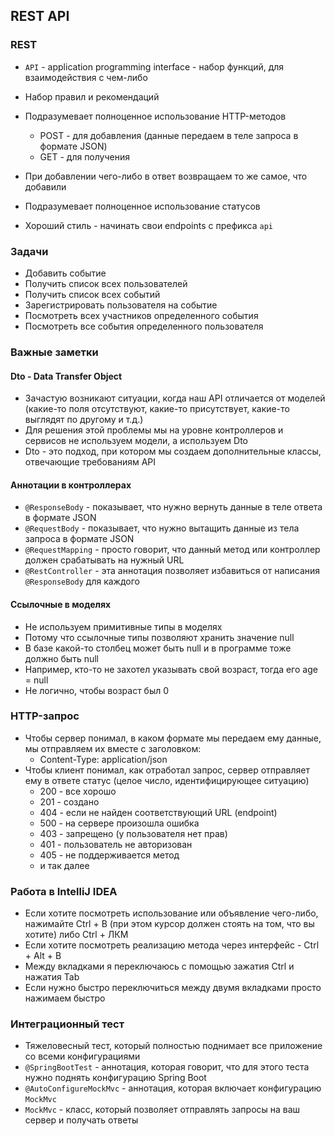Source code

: ## REST API

### REST

* `API` - application programming interface - набор функций, для взаимодействия с чем-либо

* Набор правил и рекомендаций

* Подразумевает полноценное использование HTTP-методов
  * POST - для добавления (данные передаем в теле запроса в формате JSON)
  * GET - для получения
* При добавлении чего-либо в ответ возвращаем то же самое, что добавили
* Подразумевает полноценное использование статусов

* Хороший стиль - начинать свои endpoints c префикса `api`

### Задачи

- Добавить событие
- Получить список всех пользователей
- Получить список всех событий
- Зарегистрировать пользователя на событие
- Посмотреть всех участников определенного события
- Посмотреть все события определенного пользователя

### Важные заметки

#### Dto - Data Transfer Object

* Зачастую возникают ситуации, когда наш API отличается от моделей (какие-то поля отсутствуют, какие-то присутствует, какие-то выглядят по другому и т.д.)
* Для решения этой проблемы мы на уровне контроллеров и сервисов не используем модели, а используем Dto
* Dto - это подход, при котором мы создаем дополнительные классы, отвечающие требованиям API

#### Аннотации в контроллерах

* `@ResponseBody` - показывает, что нужно вернуть данные в теле ответа в формате JSON
* `@RequestBody` - показывает, что нужно вытащить данные из тела запроса в формате JSON
* `@RequestMapping` - просто говорит, что данный метод или контроллер должен срабатывать на нужный URL
* `@RestController` - эта аннотация позволяет избавиться от написания `@ResponseBody` для каждого

#### Ссылочные в моделях 

* Не используем примитивные типы в моделях
* Потому что ссылочные типы позволяют хранить значение null
* В базе какой-то столбец может быть null и в программе тоже должно быть null
* Например, кто-то не захотел указывать свой возраст, тогда его age = null
* Не логично, чтобы возраст был 0

### HTTP-запрос

* Чтобы сервер понимал, в каком формате мы передаем ему данные, мы отправляем их вместе с заголовком:
  * Content-Type: application/json
* Чтобы клиент понимал, как отработал запрос, сервер отправляет ему в ответе статус (целое число, идентифицирующее ситуацию)
  * 200 - все хорошо
  * 201 - создано
  * 404 - если не найден соответствующий URL (endpoint)
  * 500 - на сервере произошла ошибка
  * 403 - запрещено (у пользователя нет прав)
  * 401 - пользователь не авторизован
  * 405 - не поддерживается метод
  * и так далее

### Работа в IntelliJ IDEA

* Если хотите посмотреть использование или объявление чего-либо, нажимайте Ctrl + B (при этом курсор должен стоять на том, что вы хотите) либо Ctrl + ЛКМ
* Если хотите посмотреть реализацию метода через интерфейс - Ctrl + Alt + B
* Между вкладками я переключаюсь с помощью зажатия Ctrl и нажатия Tab
* Если нужно быстро переключиться между двумя вкладками просто нажимаем быстро

### Интеграционный тест

* Тяжеловесный тест, который полностью поднимает все приложение со всеми конфигурациями
* `@SpringBootTest` - аннотация, которая говорит, что для этого теста нужно поднять конфигурацию Spring Boot
* `@AutoConfigureMockMvc` - аннотация, которая включает конфигурацию `MockMvc`
* `MockMvc` - класс, который позволяет отправлять запросы на ваш сервер и получать ответы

----

*Problem to solve*. Return every entry above word for word, and include no images.

*Response to this exercise*.
Source code

: ## REST API

### REST

* `API` - application programming interface - набор функций, для взаимодействия с чем-либо

* Набор правил и рекомендаций

* Подразумевает полноценное использование HTTP-методов
  * POST - для добавления (данные передаем в теле запроса в формате JSON)
  * GET - для получения
* При добавлении чего-либо в ответ возвращаем то же самое, что добавили
* Подразумевает полноценное использование статусов

* Хороший стиль - начинать свои endpoints c префикса `api`

### Задачи

- Добавить событие
- Получить список всех пользователей
- Получить список всех событий
- Зарегистрировать пользователя на событие
- Посмотреть всех участников определенного события
- Посмотреть все события определенного пользователя

### Важные заметки

#### Dto - Data Transfer Object

* Зачастую возникают ситуации, когда наш API отличается от моделей (какие-то поля отсутствуют, какие-то присутствует, какие-то выглядят по другому и т.д.)
* Для решения этой проблемы мы на уровне контроллеров и сервисов не используем модели, а используем Dto
* Dto - это подход, при котором мы создаем дополнительные классы, отвечающие требованиям API

#### Аннотации в контроллерах

* `@ResponseBody` - показывает, что нужно вернуть данные в теле ответа в формате JSON
* `@RequestBody` - показывает, что нужно вытащить данные из тела запроса в формате JSON
* `@RequestMapping` - просто говорит, что данный метод или контроллер должен срабатывать на нужный URL
* `@RestController` - эта аннотация позволяет избавиться от написания `@ResponseBody` для каждого

#### Ссылочные в моделях 

* Не используем примитивные типы в моделях
* Потому что ссылочные типы позволяют хранить значение null
* В базе какой-то столбец может быть null и в программе тоже должно быть null
* Например, кто-то не захотел указывать свой возраст, тогда его age = null
* Не логично, чтобы возраст был 0

### HTTP-запрос

* Чтобы сервер понимал, в каком формате мы передаем ему данные, мы отправляем их вместе с заголовком:
  * Content-Type: application/json
* Чтобы клиент понимал, как отработал запрос, сервер отправляет ему в ответе статус (целое число, идентифицирующее ситуацию)
  * 200 - все хорошо
  * 201 - создано
  * 404 - если не найден соответствующий URL (endpoint)
  * 500 - на сервере произошла ошибка
  * 403 - запрещено (у пользователя нет прав)
  * 401 - пользователь не авторизован
  * 405 - не поддерживается метод
  * и так далее

### Работа в IntelliJ IDEA

* Если хотите посмотреть использование или объявление чего-либо, нажимайте Ctrl + B (при этом курсор должен стоять на том, что вы хотите) либо Ctrl + ЛКМ
* Если хотите посмотреть реализацию метода через интерфейс - Ctrl + Alt + B
* Между вкладками я переключаюсь с помощью зажатия Ctrl и нажатия Tab
* Если нужно быстро переключиться между двумя вкладками просто нажимаем быстро

### Интеграционный тест

* Тяжеловесный тест, который полностью поднимает все приложение со всеми конфигурациями
* `@SpringBootTest` - аннотация, которая говорит, что для этого теста нужно поднять конфигурацию Spring Boot
* `@AutoConfigureMockMvc` - аннотация, которая включает конфигурацию `MockMvc`
* `MockMvc` - класс, который позволяет отправлять запросы на ваш сервер и получать ответы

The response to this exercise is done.